* _Input material_
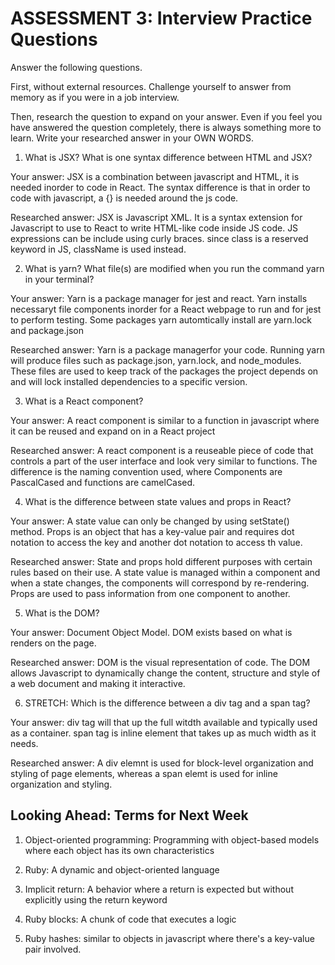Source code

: # ASSESSMENT 3: Interview Practice Questions

Answer the following questions.

First, without external resources. Challenge yourself to answer from memory as if you were in a job interview.

Then, research the question to expand on your answer. Even if you feel you have answered the question completely, there is always something more to learn. Write your researched answer in your OWN WORDS.

1. What is JSX? What is one syntax difference between HTML and JSX?

Your answer: 
JSX is a combination between javascript and HTML, it is needed inorder to code in React. The syntax difference is that in order to code with javascript, a {} is needed around the js code.

Researched answer:
JSX is Javascript XML. It is a syntax extension for Javascript to use to React to write HTML-like code inside JS code. JS expressions can be include using curly braces. since class is a reserved keyword in JS, className is used instead.

2. What is yarn? What file(s) are modified when you run the command yarn in your terminal?

Your answer:
Yarn is a package manager for jest and react. Yarn installs necessaryt file components inorder for a React webpage to run and for jest to perform testing. Some packages yarn automtically install are  yarn.lock and package.json

Researched answer:
Yarn is a package managerfor your code. Running yarn will produce files such as package.json, yarn.lock, and node_modules. These files are used to keep track of the packages the project depends on and will lock installed dependencies to a specific version. 

3. What is a React component?

Your answer:
A react component is similar to a function in javascript where it can be reused and expand on in a React project

Researched answer:
A react component is a reuseable piece of code that controls a part of the user interface and look very similar to functions. The difference is the naming convention used, where Components are PascalCased and functions are camelCased.

4. What is the difference between state values and props in React?

Your answer:
A state value can only be changed by using setState() method. Props is an object that has a key-value pair and requires dot notation to access the key and another dot notation to access th value.

Researched answer:
State and props hold different purposes with certain rules based on their use. A state value is managed within a component and when a state changes, the components will correspond by re-rendering. Props are used to pass information from one component to another.

5. What is the DOM?

Your answer:
Document Object Model. DOM exists based on what is renders on the page.

Researched answer:
DOM is the visual representation of code. The DOM allows Javascript to dynamically change the content, structure and style of a web document and making it interactive.

6. STRETCH: Which is the difference between a div tag and a span tag?

Your answer:
div tag will that up the full witdth available and typically used as a container. span tag is inline element that takes up as much width as it needs.

Researched answer:
A div elemnt is used for block-level organization and styling of page elements, whereas a span elemt is used for inline organization and styling.


## Looking Ahead: Terms for Next Week

1. Object-oriented programming: Programming with object-based models where each object has its own characteristics

2. Ruby: A dynamic and object-oriented language 

3. Implicit return: A behavior where a return is expected but without explicitly using the return keyword

4. Ruby blocks: A chunk of code that executes a logic

5. Ruby hashes: similar to objects in javascript where there's a key-value pair involved.

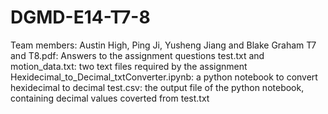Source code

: # DGMD-E14-T7-8
Team members: Austin High, Ping Ji, Yusheng Jiang and Blake Graham
T7 and T8.pdf: Answers to the assignment questions
test.txt and motion_data.txt: two text files required by the assignment
Hexidecimal_to_Decimal_txtConverter.ipynb: a python notebook to convert hexidecimal to decimal
test.csv: the output file of the python notebook, containing decimal values coverted from test.txt
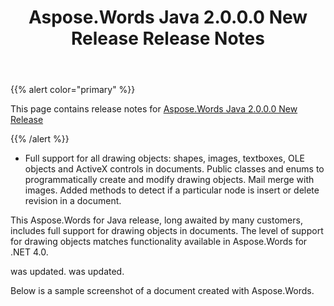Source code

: ﻿---
title: Aspose.Words Java 2.0.0.0 New Release Release Notes
description: "Aspose.Words Java 2.0.0.0 New Release Release Notes – learn about the latest updates and fixes."
type: docs
weight: 60
url: /java/aspose-words-java-2-0-0-0-new-release-release-notes/
---

{{% alert color="primary" %}} 

This page contains release notes for [Aspose.Words Java 2.0.0.0 New Release](https://downloads.aspose.com/words/java/new-releases/aspose.words-java-2.0.0.0-new-release/)

{{% /alert %}} 

- Full support for all drawing objects: shapes, images, textboxes, OLE objects and ActiveX controls in documents.
  Public classes and enums to programmatically create and modify drawing objects.
  Mail merge with images.
  Added methods to detect if a particular node is insert or delete revision in a document. 

This Aspose.Words for Java release, long awaited by many customers, includes full support for drawing objects in documents. The level of support for drawing objects matches functionality available in Aspose.Words for .NET 4.0.

was updated. was updated.

Below is a sample screenshot of a document created with Aspose.Words.
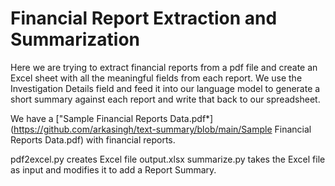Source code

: # Financial Report Extraction and Summarization

Here we are trying to extract financial reports from a pdf file and create an Excel sheet with all the meaningful fields from each report.
We use the Investigation Details field and feed it into our language model to generate a short summary against each report and write that back to our spreadsheet.

We have a ["Sample Financial Reports Data.pdf*](https://github.com/arkasingh/text-summary/blob/main/Sample Financial Reports Data.pdf)
with financial reports.

pdf2excel.py creates Excel file output.xlsx
summarize.py takes the Excel file as input and modifies it to add a Report Summary.
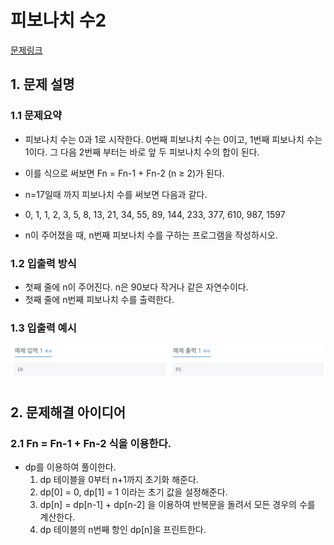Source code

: # 피보나치 수2
[문제링크](https://www.acmicpc.net/problem/2748)

## 1. 문제 설명

### 1.1 문제요약
- 피보나치 수는 0과 1로 시작한다. 0번째 피보나치 수는 0이고, 1번째 피보나치 수는 1이다. 그 다음 2번째 부터는 바로 앞 두 피보나치 수의 합이 된다.

- 이를 식으로 써보면 Fn = Fn-1 + Fn-2 (n ≥ 2)가 된다.

- n=17일때 까지 피보나치 수를 써보면 다음과 같다.

- 0, 1, 1, 2, 3, 5, 8, 13, 21, 34, 55, 89, 144, 233, 377, 610, 987, 1597

- n이 주어졌을 때, n번째 피보나치 수를 구하는 프로그램을 작성하시오.

### 1.2 입출력 방식 
- 첫째 줄에 n이 주어진다. n은 90보다 작거나 같은 자연수이다.
- 첫째 줄에 n번째 피보나치 수를 출력한다.

### 1.3 입출력 예시
<img src='입출력예시.jpg'>

## 2. 문제해결 아이디어

### 2.1 Fn = Fn-1 + Fn-2 식을 이용한다.
- dp를 이용하여 풀이한다.
    1. dp 테이블을 0부터 n+1까지 초기화 해준다.
    2. dp[0] = 0, dp[1] = 1 이라는 초기 값을 설정해준다.
    3. dp[n] = dp[n-1] + dp[n-2] 을 이용하여 반복문을 돌려서 모든 경우의 수를 계산한다.
    4. dp 테이블의 n번째 항인 dp[n]을 프린트한다.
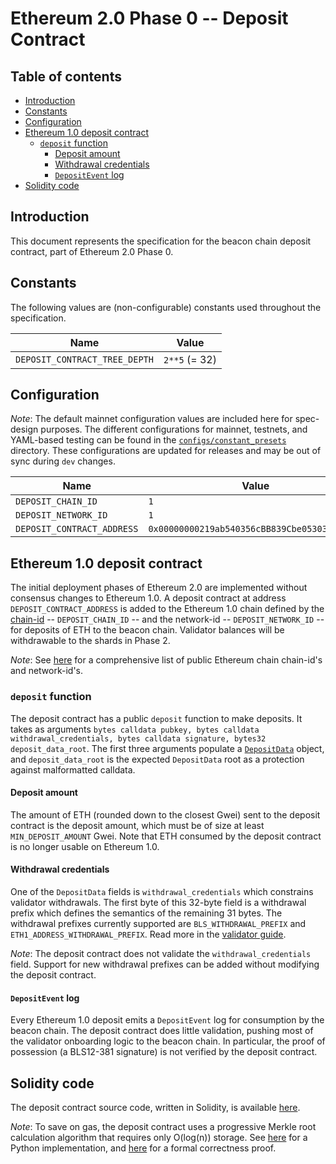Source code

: # Ethereum 2.0 Phase 0 -- Deposit Contract

## Table of contents
<!-- TOC -->
<!-- START doctoc generated TOC please keep comment here to allow auto update -->
<!-- DON'T EDIT THIS SECTION, INSTEAD RE-RUN doctoc TO UPDATE -->


- [Introduction](#introduction)
- [Constants](#constants)
- [Configuration](#configuration)
- [Ethereum 1.0 deposit contract](#ethereum-10-deposit-contract)
  - [`deposit` function](#deposit-function)
    - [Deposit amount](#deposit-amount)
    - [Withdrawal credentials](#withdrawal-credentials)
    - [`DepositEvent` log](#depositevent-log)
- [Solidity code](#solidity-code)

<!-- END doctoc generated TOC please keep comment here to allow auto update -->
<!-- /TOC -->

## Introduction

This document represents the specification for the beacon chain deposit contract, part of Ethereum 2.0 Phase 0.

## Constants

The following values are (non-configurable) constants used throughout the specification.

| Name | Value |
| - | - |
| `DEPOSIT_CONTRACT_TREE_DEPTH` | `2**5` (= 32) |

## Configuration

*Note*: The default mainnet configuration values are included here for spec-design purposes.
The different configurations for mainnet, testnets, and YAML-based testing can be found in the [`configs/constant_presets`](../../configs) directory.
These configurations are updated for releases and may be out of sync during `dev` changes.

| Name | Value |
| - | - |
| `DEPOSIT_CHAIN_ID` | `1` |
| `DEPOSIT_NETWORK_ID` | `1` |
| `DEPOSIT_CONTRACT_ADDRESS` | `0x00000000219ab540356cBB839Cbe05303d7705Fa` |

## Ethereum 1.0 deposit contract

The initial deployment phases of Ethereum 2.0 are implemented without consensus changes to Ethereum 1.0. A deposit contract at address `DEPOSIT_CONTRACT_ADDRESS` is added to the Ethereum 1.0 chain defined by the [chain-id](https://eips.ethereum.org/EIPS/eip-155) -- `DEPOSIT_CHAIN_ID` -- and the network-id -- `DEPOSIT_NETWORK_ID` -- for deposits of ETH to the beacon chain. Validator balances will be withdrawable to the shards in Phase 2.

_Note_: See [here](https://chainid.network/) for a comprehensive list of public Ethereum chain chain-id's and network-id's.

### `deposit` function

The deposit contract has a public `deposit` function to make deposits. It takes as arguments `bytes calldata pubkey, bytes calldata withdrawal_credentials, bytes calldata signature, bytes32 deposit_data_root`. The first three arguments populate a [`DepositData`](./beacon-chain.md#depositdata) object, and `deposit_data_root` is the expected `DepositData` root as a protection against malformatted calldata.

#### Deposit amount

The amount of ETH (rounded down to the closest Gwei) sent to the deposit contract is the deposit amount, which must be of size at least `MIN_DEPOSIT_AMOUNT` Gwei. Note that ETH consumed by the deposit contract is no longer usable on Ethereum 1.0.

#### Withdrawal credentials

One of the `DepositData` fields is `withdrawal_credentials` which constrains validator withdrawals. The first byte of this 32-byte field is a withdrawal prefix which defines the semantics of the remaining 31 bytes. The withdrawal prefixes currently supported are `BLS_WITHDRAWAL_PREFIX` and `ETH1_ADDRESS_WITHDRAWAL_PREFIX`. Read more in the [validator guide](./validator.md#withdrawal-credentials).

*Note*: The deposit contract does not validate the `withdrawal_credentials` field. Support for new withdrawal prefixes can be added without modifying the deposit contract.

#### `DepositEvent` log

Every Ethereum 1.0 deposit emits a `DepositEvent` log for consumption by the beacon chain. The deposit contract does little validation, pushing most of the validator onboarding logic to the beacon chain. In particular, the proof of possession (a BLS12-381 signature) is not verified by the deposit contract.

## Solidity code

The deposit contract source code, written in Solidity, is available [here](../../solidity_deposit_contract/deposit_contract.sol).

*Note*: To save on gas, the deposit contract uses a progressive Merkle root calculation algorithm that requires only O(log(n)) storage. See [here](https://github.com/ethereum/research/blob/master/beacon_chain_impl/progressive_merkle_tree.py) for a Python implementation, and [here](https://github.com/runtimeverification/verified-smart-contracts/blob/master/deposit/formal-incremental-merkle-tree-algorithm.pdf) for a formal correctness proof.
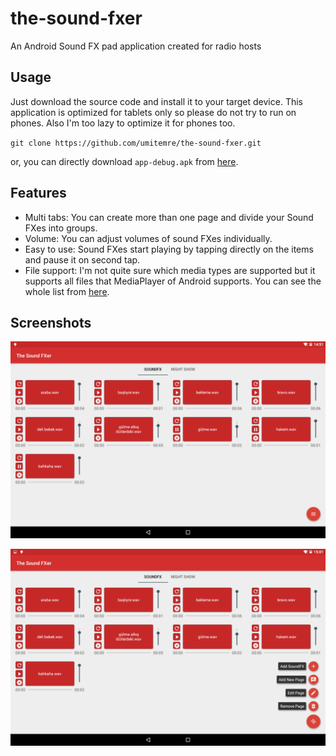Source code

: # the-sound-fxer
An Android Sound FX pad application created for radio hosts

## Usage
Just download the source code and install it to your target device. This application is optimized for tablets only so please do not try to run on phones. Also I'm too lazy to optimize it for phones too.

`git clone https://github.com/umitemre/the-sound-fxer.git`

or, you can directly download `app-debug.apk` from [here](app-debug.apk).

## Features
- Multi tabs: You can create more than one page and divide your Sound FXes into groups.
- Volume: You can adjust volumes of sound FXes individually.
- Easy to use: Sound FXes start playing by tapping directly on the items and pause it on second tap.
- File support: I'm not quite sure which media types are supported but it supports all files that MediaPlayer of Android supports. You can see the whole list from [here](https://developer.android.com/guide/topics/media/media-formats#audio-formats).

## Screenshots
![First Image](screenshots/screen1.png)

![Second Image](screenshots/screen2.png)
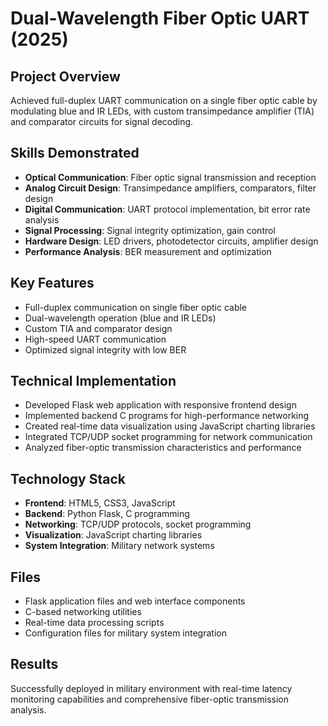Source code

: # Dual-Wavelength Fiber Optic UART (2025)

## Project Overview
Achieved full-duplex UART communication on a single fiber optic cable by modulating blue and IR LEDs, with custom transimpedance amplifier (TIA) and comparator circuits for signal decoding.

## Skills Demonstrated
- **Optical Communication**: Fiber optic signal transmission and reception
- **Analog Circuit Design**: Transimpedance amplifiers, comparators, filter design
- **Digital Communication**: UART protocol implementation, bit error rate analysis
- **Signal Processing**: Signal integrity optimization, gain control
- **Hardware Design**: LED drivers, photodetector circuits, amplifier design
- **Performance Analysis**: BER measurement and optimization

## Key Features
- Full-duplex communication on single fiber optic cable
- Dual-wavelength operation (blue and IR LEDs)
- Custom TIA and comparator design
- High-speed UART communication
- Optimized signal integrity with low BER

## Technical Implementation
- Developed Flask web application with responsive frontend design
- Implemented backend C programs for high-performance networking
- Created real-time data visualization using JavaScript charting libraries
- Integrated TCP/UDP socket programming for network communication
- Analyzed fiber-optic transmission characteristics and performance

## Technology Stack
- **Frontend**: HTML5, CSS3, JavaScript
- **Backend**: Python Flask, C programming
- **Networking**: TCP/UDP protocols, socket programming
- **Visualization**: JavaScript charting libraries
- **System Integration**: Military network systems

## Files
- Flask application files and web interface components
- C-based networking utilities
- Real-time data processing scripts
- Configuration files for military system integration

## Results
Successfully deployed in military environment with real-time latency monitoring capabilities and comprehensive fiber-optic transmission analysis.
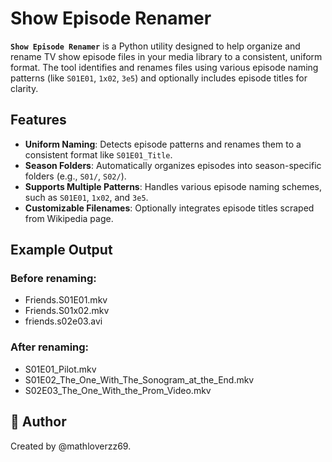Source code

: # Show Episode Renamer

**`Show Episode Renamer`** is a Python utility designed to help organize and rename TV show episode files in your media library to a consistent, uniform format. The tool identifies and renames files using various episode naming patterns (like `S01E01`, `1x02`, `3e5`) and optionally includes episode titles for clarity.

## Features

- **Uniform Naming**: Detects episode patterns and renames them to a consistent format like `S01E01_Title`.
- **Season Folders**: Automatically organizes episodes into season-specific folders (e.g., `S01/`, `S02/`).
- **Supports Multiple Patterns**: Handles various episode naming schemes, such as `S01E01`, `1x02`, and `3e5`.
- **Customizable Filenames**: Optionally integrates episode titles scraped from Wikipedia page.  

## Example Output

### Before renaming:
- Friends.S01E01.mkv  
- Friends.S01x02.mkv  
- friends.s02e03.avi  

### After renaming:
- S01E01_Pilot.mkv  
- S01E02_The_One_With_The_Sonogram_at_the_End.mkv  
- S02E03_The_One_With_the_Prom_Video.mkv

## 👤 Author
Created by @mathloverzz69. 


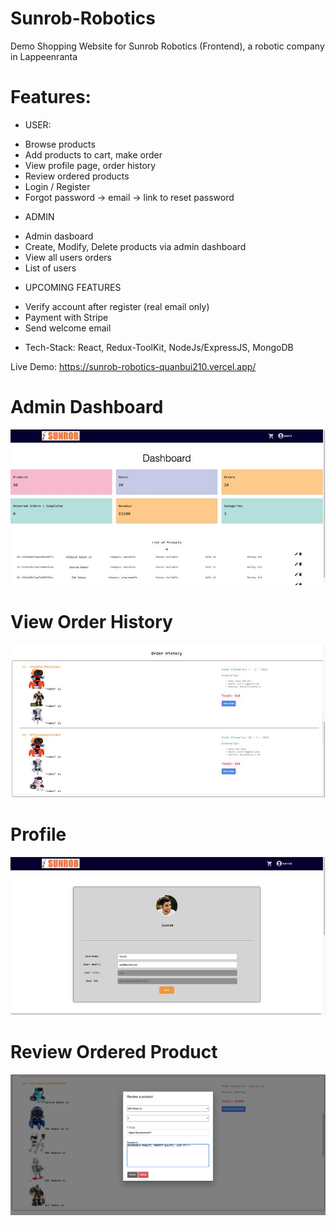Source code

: # Sunrob-Robotics
Demo Shopping Website for Sunrob Robotics (Frontend), a robotic company in Lappeenranta

# Features:
* USER:
- Browse products
- Add products to cart, make order
- View profile page, order history
- Review ordered products
- Login / Register 
- Forgot password -> email -> link to reset password

* ADMIN
- Admin dasboard
- Create, Modify, Delete products via admin dashboard
- View all users orders
- List of users


* UPCOMING FEATURES
- Verify account after register (real email only)
- Payment with Stripe
- Send welcome email


* Tech-Stack: React, Redux-ToolKit, NodeJs/ExpressJS, MongoDB


Live Demo: https://sunrob-robotics-quanbui210.vercel.app/



# Admin Dashboard

![admin dashboard](image-3.png)

# View Order History
![order-history](image-2.png)

# Profile 

![profile](image-1.png)


# Review Ordered Product

![review](image.png)



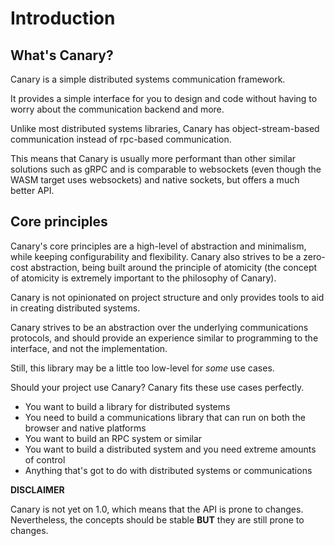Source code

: # Introduction

## What's Canary?
Canary is a simple distributed systems communication framework.

It provides a simple interface for you to design and code without having
to worry about the communication backend and more.

Unlike most distributed systems libraries, Canary has object-stream-based communication
instead of rpc-based communication.

This means that Canary is usually more performant than
other similar solutions such as gRPC and is comparable to websockets (even though the WASM target uses websockets)
and native sockets, but offers a much better API.

## Core principles
Canary's core principles are a high-level of abstraction and minimalism,
while keeping configurability and flexibility. Canary also strives
to be a zero-cost abstraction, being built around the principle of atomicity (the concept
of atomicity is extremely important to the philosophy of Canary).

Canary is not opinionated on project structure and only provides tools to aid
in creating distributed systems.

Canary strives to be an abstraction over the underlying communications protocols,
and should provide an experience similar to programming to the interface, and not the
implementation.


Still, this library may be a little too low-level for *some* use cases.

Should your project use Canary?
Canary fits these use cases perfectly.

- You want to build a library for distributed systems
- You need to build a communications library that can run on both the browser and native platforms
- You want to build an RPC system or similar
- You want to build a distributed system and you need extreme amounts of control
- Anything that's got to do with distributed systems or communications

**DISCLAIMER**

Canary is not yet on 1.0, which means that the API is prone to changes. Nevertheless,
the concepts should be stable **BUT** they are still prone to changes.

* _Exercise goal_
Within the entries above, report how many lines contain the word "communications"; the figure is all that is wanted.

* _Output below_
3